Ognovenko & Antonenko in Boris Godunov / Photo: Ken Howard/Metropolitan Opera
Today, of course, it’s a dramatically different world for Russian opera singers than the late-Soviet period in which Ognovenko came of age. In 1995, he was Glinka’s Ruslan to Anna Netrebko’s Lyudmilla when she made her U.S. debut at the San Francisco Opera. A year earlier, he had begun singing with the Met. But during the Soviet epoch, only a handful of singers could make guest appearances with the West’s major opera companies. Exchanges were limited and regimented. When Ognovenko first came to the West, he still hadn’t heard many of our noted singers, whose recordings were hard to come by in the USSR. In addition, “if the KGB caught you listening to a foreign recording, you could be put on a black list,” he recalls.

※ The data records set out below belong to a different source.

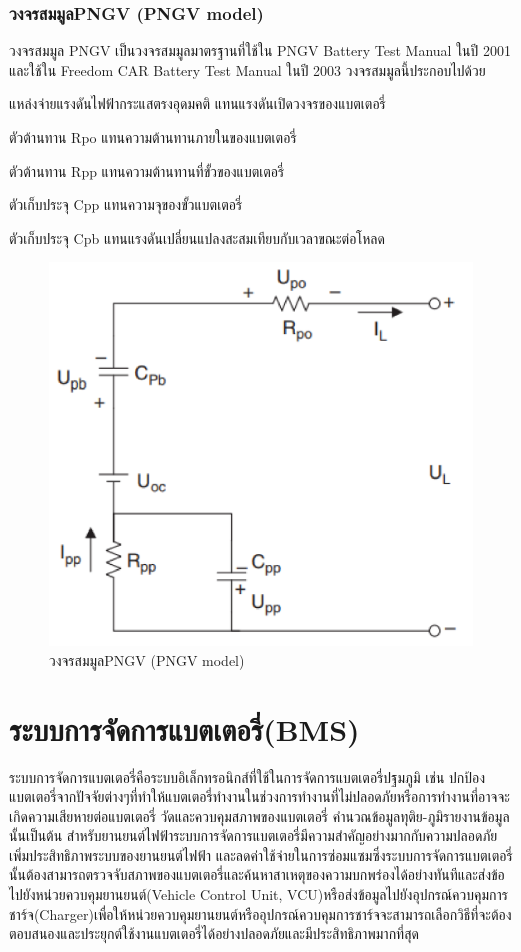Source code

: \subsubsection*{วงจรสมมูลPNGV (PNGV model)}
วงจรสมมูล PNGV เป็นวงจรสมมูลมาตรฐานที่ใช้ใน PNGV Battery Test Manual ในปี 2001 และใช้ใน Freedom CAR Battery Test Manual
 ในปี 2003 วงจรสมมูลนี้ประกอบไปด้วย
\begin{itemize}
	{\item 	แหล่งจ่ายแรงดันไฟฟ้ากระแสตรงอุดมคติ แทนแรงดันเปิดวงจรของแบตเตอรี่}
	{\item 	ตัวต้านทาน Rpo แทนความต้านทานภายในของแบตเตอรี่}
	{\item 	ตัวต้านทาน Rpp แทนความต้านทานที่ขั้วของแบตเตอรี่}
	{\item 	ตัวเก็บประจุ Cpp แทนความจุของขั้วแบตเตอรี่}
	{\item 	ตัวเก็บประจุ Cpb แทนแรงดันเปลี่ยนแปลงสะสมเทียบกับเวลาขณะต่อโหลด}
\end{itemize}
\begin{center}
	\begin{figure}[H]
		\includegraphics[width=0.6\linewidth]{Chapters/img/PNGV_model.png}
			\centering
			\captionsetup{justification=centering,margin=2cm}
			\caption{วงจรสมมูลPNGV (PNGV model)}
	\end{figure}
\end{center}
\section{ระบบการจัดการแบตเตอรี่(BMS)}
ระบบการจัดการแบตเตอรี่คือระบบอิเล็กทรอนิกส์ที่ใช้ในการจัดการแบตเตอรี่ปฐมภูมิ เช่น ปกป้องแบตเตอรี่จากปัจจัยต่างๆที่ทำให้แบตเตอรี่ทำงานในช่วงการทำงานที่ไม่ปลอดภัยหรือการทำงานที่อาจจะเกิดความเสียหายต่อแบตเตอรี่ 
วัดและควบคุมสภาพของแบตเตอรี่ คำนวณข้อมูลทุติย-ภูมิรายงานข้อมูลนั้นเป็นต้น
สำหรับยานยนต์ไฟฟ้าระบบการจัดการแบตเตอรี่มีความสำคัญอย่างมากกับความปลอดภัย เพิ่มประสิทธิภาพระบบของยานยนต์ไฟฟ้า และลดค่าใช้จ่ายในการซ่อมแซมซึ่งระบบการจัดการแบตเตอรี่นั้นต้องสามารถตรวจจับสภาพของแบตเตอรี่และค้นหาสาเหตุของความบกพร่องได้อย่างทันทีและส่งข้อไปยังหน่วยควบคุมยานยนต์(Vehicle Control Unit, VCU)หรือส่งข้อมูลไปยังอุปกรณ์ควบคุมการชาร์จ(Charger)เพื่อให้หน่วยควบคุมยานยนต์หรืออุปกรณ์ควบคุมการชาร์จจะสามารถเลือกวิธีที่จะต้องตอบสนองและประยุกต์ใช้งานแบตเตอรี่ได้อย่างปลอดภัยและมีประสิทธิภาพมากที่สุด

He trained at the State Conservatory in then-Sverdlovsk, (formerly and again presently Ekaterinburg) in central Russia, a large city noted for its theatrical institutions. He then spent fifteen years in the city’s opera house developing the characterizations that would take him to Russia’s capital stages. The foundation of his sound owes something to the recordings of Fyodor Chaliapin, the towering bass who enjoyed a great international career in the early 20th century. “I don’t copy him because it’s impossible. But I tried to learn his principles and use them.” Above all, he was attracted to Chaliapin’s array of vocal colors. “Chaliapin never sang with the same voice about love, about hatred,” Ognovenko explains. “He always had different overtones according to the text, the emotion.” In 1984, Ognovenko joined the Maly, the second most important theater of opera and ballet in then-Leningrad (currently St. Petersburg). In 1989, he moved across town to the Mariinsky (then the Kirov), the city’s flagship house. Throughout the 1990s, he sang both with it and with the equally hallowed Bolshoi in Moscow.
At school he learned Italian and some German, but all performance repertories were translated into Russian during the Soviet era, a custom that has been entirely revised since Perestroika. Relearning in Italian the role of Rossini’s blustery rapscallion Don Basilio in Il Barbieri di Siviglia wasn’t difficult, according to Ognovenko, but it was liberating. “The music of the language is connected with the music itself; they’re inseparable. When you sing in its natural language it is totally different and it flows.”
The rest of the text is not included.